At this point, it’s almost a disservice to dub a movie as the scariest of something. Should subsequent viewers emerge from their own experience with fingernails un-chewed and shirts not soaked through, they can’t help but see it as a disappointment. Still, in the case of The Blair Witch Project, it’s impossible not to hurl such superlatives at it. It’s earned its place as the scariest horror movie of the 90s and one of the scariest of all time, raised expectations be darned.
The Blair Witch Project wasn’t the first movie to use the found footage gimmick, nor was it the first to burn marketing dollars attempting to confuse viewers as to what’s real and what’s not. While it may not have been the first, it does those things better than most. The no budget film made by a no-name cast and crew, claims to document the experiences of a trio of student filmmakers – Heather (Heather Donahue), Josh (Joshua Leonard), and Mike (Michael C. Williams) – as they document the legend of the Blair Witch. This legend – which was cooked up for the film – concerns gruesome murders, mob justice, and otherworldly revenge. What starts with interviewing colorful locals soon spirals into a camping trip marred by lost maps and nocturnal horrors.

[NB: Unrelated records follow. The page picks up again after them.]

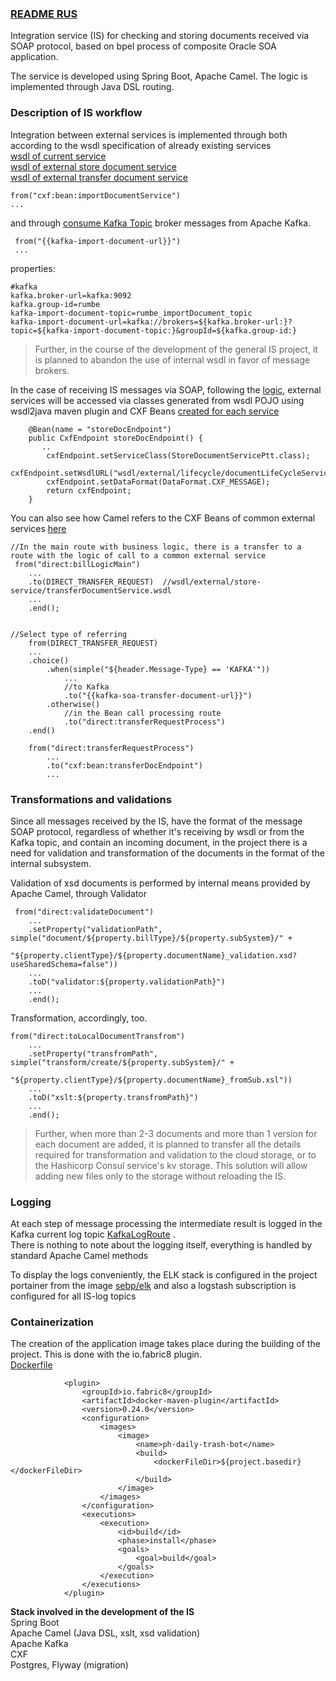 ### [README RUS](READMERUS.md)
Integration service (IS) for checking and storing documents received via SOAP protocol, based on bpel process of composite Oracle SOA application.

The service is developed using Spring Boot, Apache Camel. The logic is implemented through Java DSL routing.


### Description of IS workflow
Integration between external services is implemented through both according to the wsdl specification of already existing services  
[wsdl of current service](src/main/resources/wsdl/internal/checkRumbeDocuments.wsdl)  
[wsdl of external store document service](src/main/resources/wsdl/external/lifecycle/documentLifeCycleService.wsdl)  
[wsdl of external transfer document service](src/main/resources/wsdl/external/transfer/transferDocumentService.wsdl)




```
from("cxf:bean:importDocumentService")
...
```

and through [consume Kafka Topic](src/main/java/ru/rumbe/check/route/ImportDocumentRoute.java) broker messages from
Apache Kafka.

```
 from("{{kafka-import-document-url}}")
 ...
```
properties:
```
#kafka
kafka.broker-url=kafka:9092
kafka.group-id=rumbe
kafka-import-document-topic=rumbe_importDocument_topic
kafka-import-document-url=kafka://brokers=${kafka.broker-url:}?topic=${kafka-import-document-topic:}&groupId=${kafka.group-id:}
```

> Further, in the course of the development of the general IS project, it is planned to abandon the use of internal wsdl in favor of message brokers.

In the case of receiving IS messages via SOAP, following the [logic](src/main/java/ru/rumbe/check/route/ExternalRoutes.java),
external services will be accessed via classes generated from wsdl POJO using wsdl2java maven plugin and CXF Beans [created for each service](src/main/java/ru/rumbe/check/config/common/ExternalEndpointConfig.java)
```
    @Bean(name = "storeDocEndpoint")
    public CxfEndpoint storeDocEndpoint() {
       ..
        cxfEndpoint.setServiceClass(StoreDocumentServicePtt.class);
        cxfEndpoint.setWsdlURL("wsdl/external/lifecycle/documentLifeCycleService.wsdl");
        cxfEndpoint.setDataFormat(DataFormat.CXF_MESSAGE);
        return cxfEndpoint;
    }
```

You can also see how Camel refers to the CXF Beans of common external services [here](src/main/java/ru/rumbe/check/route/ExternalRoutes.java)

```
//In the main route with business logic, there is a transfer to a route with the logic of call to a common external service
 from("direct:billLogicMain")
    ...
    .to(DIRECT_TRANSFER_REQUEST)  //wsdl/external/store-service/transferDocumentService.wsdl
    ...
    .end();
    
   
//Select type of referring  
    from(DIRECT_TRANSFER_REQUEST)
    ...
    .choice()
        .when(simple("${header.Message-Type} == 'KAFKA'"))
            ...
            //to Kafka
            .to("{{kafka-soa-transfer-document-url}}")
        .otherwise()
            //in the Bean call processing route
            .to("direct:transferRequestProcess")
    .end()
   
    from("direct:transferRequestProcess")
        ...
        .to("cxf:bean:transferDocEndpoint")
        ...
```

### Transformations and validations
Since all messages received by the IS, have the format of the message SOAP protocol, regardless of whether it's receiving by wsdl or from the Kafka topic, and contain an incoming document, in the project there is a need for validation and transformation of the documents in the format of the internal subsystem.

Validation of xsd documents is performed by internal means provided by Apache Camel, through Validator
```
 from("direct:validateDocument")
    ...
    .setProperty("validationPath", simple("document/${property.billType}/${property.subSystem}/" +
                        "${property.clientType}/${property.documentName}_validation.xsd?useSharedSchema=false"))
    ...
    .toD("validator:${property.validationPath}")
    ...
    .end();
```
Transformation, accordingly, too.
```
from("direct:toLocalDocumentTransfrom")
    ...
    .setProperty("transfromPath", simple("transform/create/${property.subSystem}/" +
                            "${property.clientType}/${property.documentName}_fromSub.xsl"))
    ...
    .toD("xslt:${property.transfromPath}")
    ...
    .end();
```
>Further, when more than 2-3 documents and more than 1 version for each document are added, it is planned to transfer all the details required for transformation and validation to the cloud storage, or to the Hashicorp Consul service's kv storage. This solution will allow adding new files only to the storage without reloading the IS.


### Logging
At each step of message processing the intermediate result is logged in the Kafka current log topic
[KafkaLogRoute](src/main/java/ru/rumbe/check/route/KafkaLogRoute.java)  .  
There is nothing to note about the logging itself, everything is handled by standard Apache Camel methods

To display the logs conveniently, the ELK stack is configured in the project portainer from the image [sebp/elk](https://hub.docker.com/r/sebp/elk/) and also a logstash subscription is configured for all IS-log topics

### Containerization
The creation of the  application image takes place during the building of the project. This is done with the io.fabric8 plugin.  
[Dockerfile](Dockerfile)
```
            <plugin>
                <groupId>io.fabric8</groupId>
                <artifactId>docker-maven-plugin</artifactId>
                <version>0.24.0</version>
                <configuration>
                    <images>
                        <image>
                            <name>ph-daily-trash-bot</name>
                            <build>
                                <dockerFileDir>${project.basedir}</dockerFileDir>
                            </build>
                        </image>
                    </images>
                </configuration>
                <executions>
                    <execution>
                        <id>build</id>
                        <phase>install</phase>
                        <goals>
                            <goal>build</goal>
                        </goals>
                    </execution>
                </executions>
            </plugin>
```
**Stack involved in the development of the IS**   
Spring Boot  
Apache Camel (Java DSL, xslt, xsd validation)   
Apache Kafka  
CXF  
Postgres, Flyway (migration)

Is it the Blair Witch herself tormenting them? Is it one of the possible suspects introduced throughout the film? The Blair Witch Project is light on answers. The filmmakers – Eduardo Sanchez and Daniel Myrick – are content to let viewers make up their own minds as to the events depicted. The lack of answers is a source of frustration for some, but it’s a wise choice. The Blair Witch Project is all the more tense and difficult to forget because of it.
It’s light on answers and it’s also light on payoffs, at least in the traditional sense. Sanchez and Myrick have crafted a movie that’s nearly all set up. Scenes abound where characters run around at night screaming “Did you see that!?” at things we almost never, in fact, see. Again, Sanchez and Myrick are smart enough to know that whatever viewers fill in that blank with, it will be scarier than anything they could cook up with digital or practical effects. What they do is give viewers a forest and some guidelines and then let us fill it with our own monsters.
The Blair Witch Project is an atmospheric nightmare, one which deserves all of the praise given to it over the years. Its tricks might not play well with all audiences, but if you’re able to go with it and don’t mind being left in the dark on occasion, you’re in for a terrifying trek through the woods. With little more than the sounds of snapping twigs, a couple of stick figures, and $60,000 or so – Sanchez, Myrick, and their cast made a film that brilliantly captures two basic human fears: the unknown and getting in way over your head.